## PROBLEM STATEMENT
Print the records below exactly, starting at the first line and stopping after the line that contains "VIPT 会存在歧义和别名的问题么? 答案是**一定不存在歧义, 可能存在别名**". Leave out any pictures.

------ RECORDS FOR THE TASK

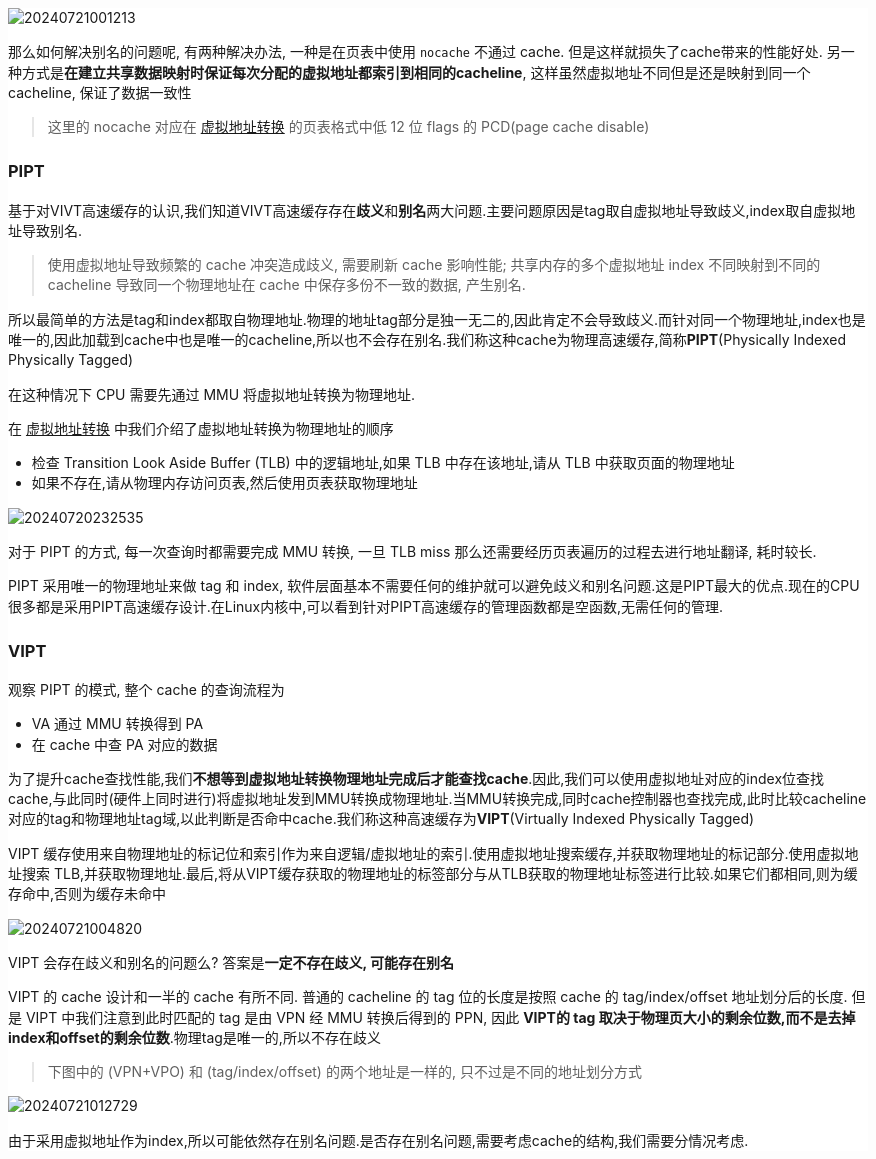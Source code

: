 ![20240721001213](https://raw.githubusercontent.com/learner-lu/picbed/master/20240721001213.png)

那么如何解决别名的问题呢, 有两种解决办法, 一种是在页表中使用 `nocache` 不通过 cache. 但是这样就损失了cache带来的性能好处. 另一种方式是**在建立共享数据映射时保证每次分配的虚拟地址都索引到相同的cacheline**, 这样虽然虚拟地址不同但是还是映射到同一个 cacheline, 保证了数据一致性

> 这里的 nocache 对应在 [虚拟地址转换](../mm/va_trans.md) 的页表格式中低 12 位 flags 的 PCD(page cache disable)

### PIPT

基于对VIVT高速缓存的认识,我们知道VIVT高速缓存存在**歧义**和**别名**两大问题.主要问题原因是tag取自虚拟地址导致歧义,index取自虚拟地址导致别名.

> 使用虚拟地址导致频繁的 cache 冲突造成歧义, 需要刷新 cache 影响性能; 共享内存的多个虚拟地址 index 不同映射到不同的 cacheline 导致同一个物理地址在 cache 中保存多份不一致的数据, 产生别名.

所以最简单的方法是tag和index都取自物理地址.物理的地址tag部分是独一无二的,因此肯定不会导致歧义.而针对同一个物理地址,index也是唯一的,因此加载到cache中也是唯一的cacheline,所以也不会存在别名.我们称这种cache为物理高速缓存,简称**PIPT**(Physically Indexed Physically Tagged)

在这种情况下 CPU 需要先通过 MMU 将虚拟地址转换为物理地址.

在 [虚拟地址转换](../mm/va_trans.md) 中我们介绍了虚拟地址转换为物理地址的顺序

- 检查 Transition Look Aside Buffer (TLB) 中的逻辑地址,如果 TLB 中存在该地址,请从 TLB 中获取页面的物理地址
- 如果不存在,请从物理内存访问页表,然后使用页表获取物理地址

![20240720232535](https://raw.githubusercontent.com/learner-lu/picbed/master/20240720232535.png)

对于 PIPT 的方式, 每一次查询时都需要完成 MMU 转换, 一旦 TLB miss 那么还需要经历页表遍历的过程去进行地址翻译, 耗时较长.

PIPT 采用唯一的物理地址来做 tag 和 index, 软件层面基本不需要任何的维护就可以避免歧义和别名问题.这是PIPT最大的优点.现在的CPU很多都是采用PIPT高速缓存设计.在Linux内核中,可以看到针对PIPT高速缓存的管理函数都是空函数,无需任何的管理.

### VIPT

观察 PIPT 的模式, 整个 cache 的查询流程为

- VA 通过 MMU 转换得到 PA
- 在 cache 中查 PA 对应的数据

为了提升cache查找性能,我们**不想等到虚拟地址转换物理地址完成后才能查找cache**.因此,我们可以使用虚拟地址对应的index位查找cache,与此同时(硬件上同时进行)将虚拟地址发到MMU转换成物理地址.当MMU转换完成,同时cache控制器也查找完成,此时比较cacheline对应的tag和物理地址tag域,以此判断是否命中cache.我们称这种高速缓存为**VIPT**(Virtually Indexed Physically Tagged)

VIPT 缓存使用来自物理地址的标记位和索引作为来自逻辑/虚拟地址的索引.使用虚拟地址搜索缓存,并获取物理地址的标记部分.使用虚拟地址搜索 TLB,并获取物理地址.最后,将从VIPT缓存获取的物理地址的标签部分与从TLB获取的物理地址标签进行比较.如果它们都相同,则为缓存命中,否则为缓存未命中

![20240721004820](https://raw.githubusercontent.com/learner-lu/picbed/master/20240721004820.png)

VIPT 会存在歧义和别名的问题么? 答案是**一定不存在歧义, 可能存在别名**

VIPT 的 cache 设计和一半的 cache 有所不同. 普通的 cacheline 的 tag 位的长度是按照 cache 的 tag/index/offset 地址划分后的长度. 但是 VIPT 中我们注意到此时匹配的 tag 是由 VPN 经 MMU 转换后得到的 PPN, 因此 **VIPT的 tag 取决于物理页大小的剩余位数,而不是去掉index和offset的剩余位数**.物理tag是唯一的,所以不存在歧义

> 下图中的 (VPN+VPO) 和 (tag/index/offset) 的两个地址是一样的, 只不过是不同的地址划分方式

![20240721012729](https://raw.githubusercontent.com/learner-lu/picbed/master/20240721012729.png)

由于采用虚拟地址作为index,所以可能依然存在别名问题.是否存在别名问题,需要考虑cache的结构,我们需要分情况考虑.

------------

## ANSWER AREA
Source code

: ![20240721001213](https://raw.githubusercontent.com/learner-lu/picbed/master/20240721001213.png)

那么如何解决别名的问题呢, 有两种解决办法, 一种是在页表中使用 `nocache` 不通过 cache. 但是这样就损失了cache带来的性能好处. 另一种方式是**在建立共享数据映射时保证每次分配的虚拟地址都索引到相同的cacheline**, 这样虽然虚拟地址不同但是还是映射到同一个 cacheline, 保证了数据一致性

> 这里的 nocache 对应在 [虚拟地址转换](../mm/va_trans.md) 的页表格式中低 12 位 flags 的 PCD(page cache disable)

### PIPT

基于对VIVT高速缓存的认识,我们知道VIVT高速缓存存在**歧义**和**别名**两大问题.主要问题原因是tag取自虚拟地址导致歧义,index取自虚拟地址导致别名.

> 使用虚拟地址导致频繁的 cache 冲突造成歧义, 需要刷新 cache 影响性能; 共享内存的多个虚拟地址 index 不同映射到不同的 cacheline 导致同一个物理地址在 cache 中保存多份不一致的数据, 产生别名.

所以最简单的方法是tag和index都取自物理地址.物理的地址tag部分是独一无二的,因此肯定不会导致歧义.而针对同一个物理地址,index也是唯一的,因此加载到cache中也是唯一的cacheline,所以也不会存在别名.我们称这种cache为物理高速缓存,简称**PIPT**(Physically Indexed Physically Tagged)

在这种情况下 CPU 需要先通过 MMU 将虚拟地址转换为物理地址.

在 [虚拟地址转换](../mm/va_trans.md) 中我们介绍了虚拟地址转换为物理地址的顺序

- 检查 Transition Look Aside Buffer (TLB) 中的逻辑地址,如果 TLB 中存在该地址,请从 TLB 中获取页面的物理地址
- 如果不存在,请从物理内存访问页表,然后使用页表获取物理地址

![20240720232535](https://raw.githubusercontent.com/learner-lu/picbed/master/20240720232535.png)

对于 PIPT 的方式, 每一次查询时都需要完成 MMU 转换, 一旦 TLB miss 那么还需要经历页表遍历的过程去进行地址翻译, 耗时较长.

PIPT 采用唯一的物理地址来做 tag 和 index, 软件层面基本不需要任何的维护就可以避免歧义和别名问题.这是PIPT最大的优点.现在的CPU很多都是采用PIPT高速缓存设计.在Linux内核中,可以看到针对PIPT高速缓存的管理函数都是空函数,无需任何的管理.

### VIPT

观察 PIPT 的模式, 整个 cache 的查询流程为

- VA 通过 MMU 转换得到 PA
- 在 cache 中查 PA 对应的数据

为了提升cache查找性能,我们**不想等到虚拟地址转换物理地址完成后才能查找cache**.因此,我们可以使用虚拟地址对应的index位查找cache,与此同时(硬件上同时进行)将虚拟地址发到MMU转换成物理地址.当MMU转换完成,同时cache控制器也查找完成,此时比较cacheline对应的tag和物理地址tag域,以此判断是否命中cache.我们称这种高速缓存为**VIPT**(Virtually Indexed Physically Tagged)

VIPT 缓存使用来自物理地址的标记位和索引作为来自逻辑/虚拟地址的索引.使用虚拟地址搜索缓存,并获取物理地址的标记部分.使用虚拟地址搜索 TLB,并获取物理地址.最后,将从VIPT缓存获取的物理地址的标签部分与从TLB获取的物理地址标签进行比较.如果它们都相同,则为缓存命中,否则为缓存未命中

![20240721004820](https://raw.githubusercontent.com/learner-lu/picbed/master/20240721004820.png)

VIPT 会存在歧义和别名的问题么? 答案是**一定不存在歧义, 可能存在别名**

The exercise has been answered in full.